Analyzing Power Consumption in a Coaxial Bioreactor Using Machine Learning Techniques with Computational Fluid Dynamics ^†

Abstract

Agitated bioreactors are the subject of many studies regarding their design and scale-up to enhance the productivity in various chemical and biochemical industries. In this regard, accurately predicting their power consumption is very important, because it influences the mass transfer rate and flow uniformity inside the bioreactor. A literature review revealed that no study has been conducted to investigate the performance of coaxial bioreactors in terms of their power consumption using a machine learning method. In this study, a computational fluid dynamics (CFD) model was developed and validated against experimental data. Subsequently, 500 simulations at different aeration rates (2–6 L/min), anchor impeller speeds (3.5–9.5 rpm), central impeller speeds (60–150 rpm), and rotating modes (co-rotating and counter-rotating) were conducted. The data from these simulations were utilized to train and test various machine learning models. Initially, the k-nearest neighbor (KNN) classification model was employed to categorize the coaxial bioreactors into different rotating modes.
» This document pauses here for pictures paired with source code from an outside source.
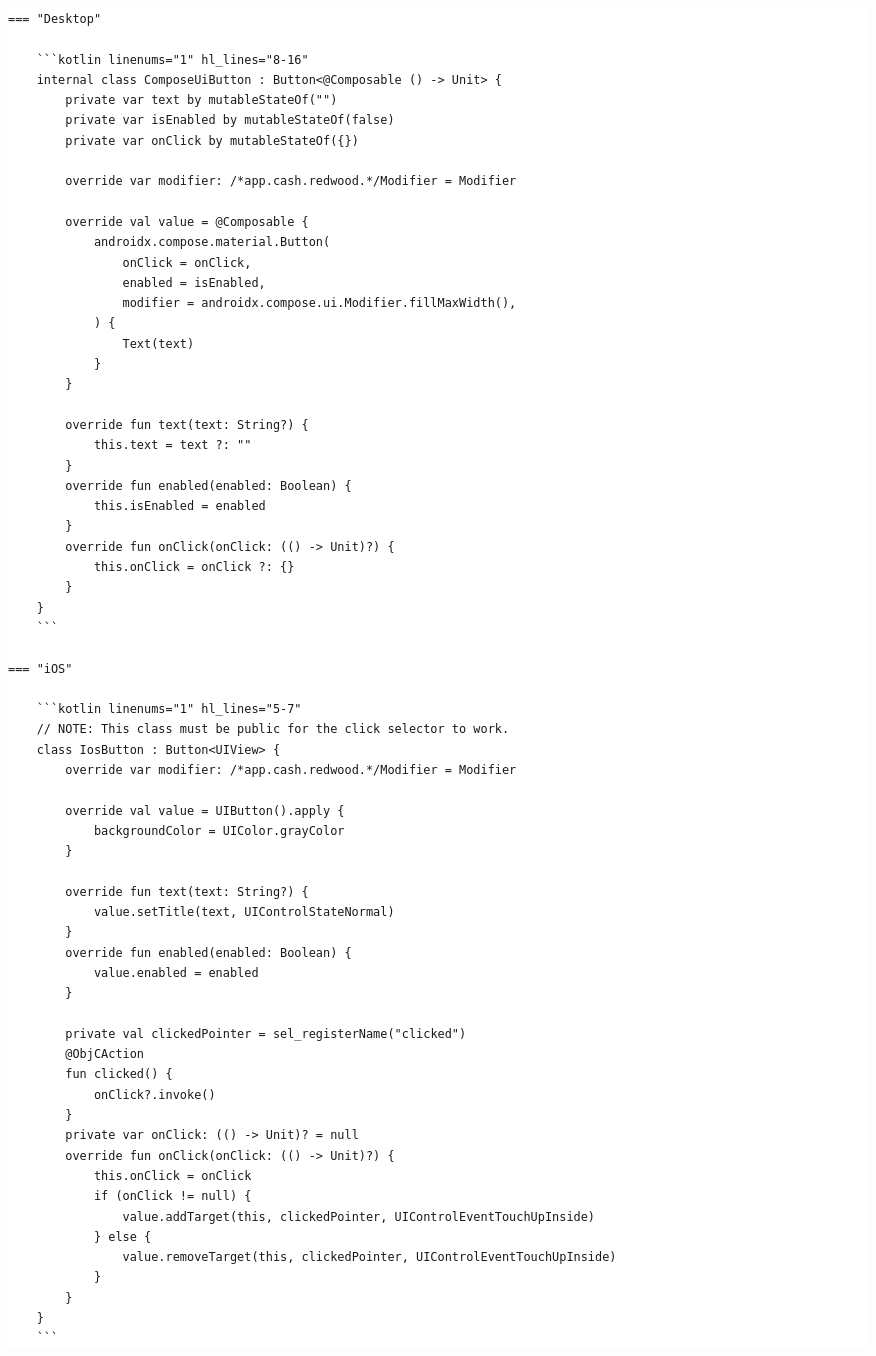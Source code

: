    === "Desktop"
    
        ```kotlin linenums="1" hl_lines="8-16"
        internal class ComposeUiButton : Button<@Composable () -> Unit> {
            private var text by mutableStateOf("")
            private var isEnabled by mutableStateOf(false)
            private var onClick by mutableStateOf({})
        
            override var modifier: /*app.cash.redwood.*/Modifier = Modifier
        
            override val value = @Composable {
                androidx.compose.material.Button(
                    onClick = onClick,
                    enabled = isEnabled,
                    modifier = androidx.compose.ui.Modifier.fillMaxWidth(),
                ) {
                    Text(text)
                }
            }
        
            override fun text(text: String?) {
                this.text = text ?: ""
            }
            override fun enabled(enabled: Boolean) {
                this.isEnabled = enabled
            }
            override fun onClick(onClick: (() -> Unit)?) {
                this.onClick = onClick ?: {}
            }
        }
        ```
    
    === "iOS"
    
        ```kotlin linenums="1" hl_lines="5-7"
        // NOTE: This class must be public for the click selector to work.
        class IosButton : Button<UIView> {
            override var modifier: /*app.cash.redwood.*/Modifier = Modifier
            
            override val value = UIButton().apply {
                backgroundColor = UIColor.grayColor
            }
    
            override fun text(text: String?) {
                value.setTitle(text, UIControlStateNormal)
            } 
            override fun enabled(enabled: Boolean) {
                value.enabled = enabled
            }
        
            private val clickedPointer = sel_registerName("clicked")
            @ObjCAction
            fun clicked() {
                onClick?.invoke()
            }
            private var onClick: (() -> Unit)? = null
            override fun onClick(onClick: (() -> Unit)?) {
                this.onClick = onClick
                if (onClick != null) {
                    value.addTarget(this, clickedPointer, UIControlEventTouchUpInside)
                } else {
                    value.removeTarget(this, clickedPointer, UIControlEventTouchUpInside)
                }
            }
        }
        ```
It was found that with just the torque value and central impeller speed, the model achieved successful classification. In addition, various regression models, including multi-layer perceptron (MLP), KNN, and random forest, were developed to predict the torque that would be produced by the coaxial bioreactor. For all models, the hyperparameter tuning and cross-validations were performed. The mean squared error (MSE) evaluation showed that the random forest model had superior performance compared to its counterparts.